About this exercise: Set down again exactly the lines of the listing below that fall between the line holding "GetPreviousOk returns a" and the line holding "SetPrevious sets Previous", inclusive.

Data under study:
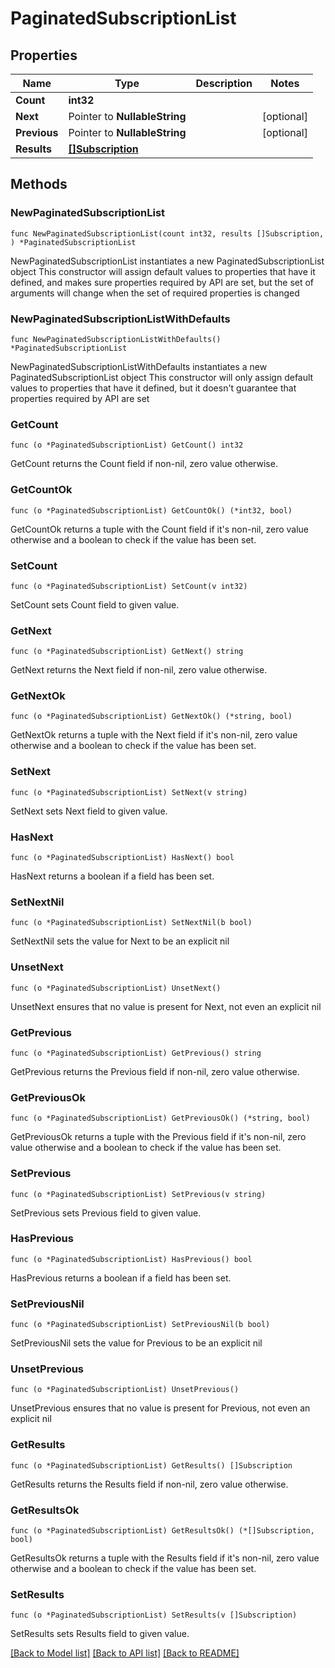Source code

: # PaginatedSubscriptionList

## Properties

Name | Type | Description | Notes
------------ | ------------- | ------------- | -------------
**Count** | **int32** |  | 
**Next** | Pointer to **NullableString** |  | [optional] 
**Previous** | Pointer to **NullableString** |  | [optional] 
**Results** | [**[]Subscription**](Subscription.md) |  | 

## Methods

### NewPaginatedSubscriptionList

`func NewPaginatedSubscriptionList(count int32, results []Subscription, ) *PaginatedSubscriptionList`

NewPaginatedSubscriptionList instantiates a new PaginatedSubscriptionList object
This constructor will assign default values to properties that have it defined,
and makes sure properties required by API are set, but the set of arguments
will change when the set of required properties is changed

### NewPaginatedSubscriptionListWithDefaults

`func NewPaginatedSubscriptionListWithDefaults() *PaginatedSubscriptionList`

NewPaginatedSubscriptionListWithDefaults instantiates a new PaginatedSubscriptionList object
This constructor will only assign default values to properties that have it defined,
but it doesn't guarantee that properties required by API are set

### GetCount

`func (o *PaginatedSubscriptionList) GetCount() int32`

GetCount returns the Count field if non-nil, zero value otherwise.

### GetCountOk

`func (o *PaginatedSubscriptionList) GetCountOk() (*int32, bool)`

GetCountOk returns a tuple with the Count field if it's non-nil, zero value otherwise
and a boolean to check if the value has been set.

### SetCount

`func (o *PaginatedSubscriptionList) SetCount(v int32)`

SetCount sets Count field to given value.


### GetNext

`func (o *PaginatedSubscriptionList) GetNext() string`

GetNext returns the Next field if non-nil, zero value otherwise.

### GetNextOk

`func (o *PaginatedSubscriptionList) GetNextOk() (*string, bool)`

GetNextOk returns a tuple with the Next field if it's non-nil, zero value otherwise
and a boolean to check if the value has been set.

### SetNext

`func (o *PaginatedSubscriptionList) SetNext(v string)`

SetNext sets Next field to given value.

### HasNext

`func (o *PaginatedSubscriptionList) HasNext() bool`

HasNext returns a boolean if a field has been set.

### SetNextNil

`func (o *PaginatedSubscriptionList) SetNextNil(b bool)`

 SetNextNil sets the value for Next to be an explicit nil

### UnsetNext
`func (o *PaginatedSubscriptionList) UnsetNext()`

UnsetNext ensures that no value is present for Next, not even an explicit nil
### GetPrevious

`func (o *PaginatedSubscriptionList) GetPrevious() string`

GetPrevious returns the Previous field if non-nil, zero value otherwise.

### GetPreviousOk

`func (o *PaginatedSubscriptionList) GetPreviousOk() (*string, bool)`

GetPreviousOk returns a tuple with the Previous field if it's non-nil, zero value otherwise
and a boolean to check if the value has been set.

### SetPrevious

`func (o *PaginatedSubscriptionList) SetPrevious(v string)`

SetPrevious sets Previous field to given value.

### HasPrevious

`func (o *PaginatedSubscriptionList) HasPrevious() bool`

HasPrevious returns a boolean if a field has been set.

### SetPreviousNil

`func (o *PaginatedSubscriptionList) SetPreviousNil(b bool)`

 SetPreviousNil sets the value for Previous to be an explicit nil

### UnsetPrevious
`func (o *PaginatedSubscriptionList) UnsetPrevious()`

UnsetPrevious ensures that no value is present for Previous, not even an explicit nil
### GetResults

`func (o *PaginatedSubscriptionList) GetResults() []Subscription`

GetResults returns the Results field if non-nil, zero value otherwise.

### GetResultsOk

`func (o *PaginatedSubscriptionList) GetResultsOk() (*[]Subscription, bool)`

GetResultsOk returns a tuple with the Results field if it's non-nil, zero value otherwise
and a boolean to check if the value has been set.

### SetResults

`func (o *PaginatedSubscriptionList) SetResults(v []Subscription)`

SetResults sets Results field to given value.



[[Back to Model list]](../README.md#documentation-for-models) [[Back to API list]](../README.md#documentation-for-api-endpoints) [[Back to README]](../README.md)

Response to this exercise:
GetPreviousOk returns a tuple with the Previous field if it's non-nil, zero value otherwise
and a boolean to check if the value has been set.

### SetPrevious

`func (o *PaginatedSubscriptionList) SetPrevious(v string)`

SetPrevious sets Previous field to given value.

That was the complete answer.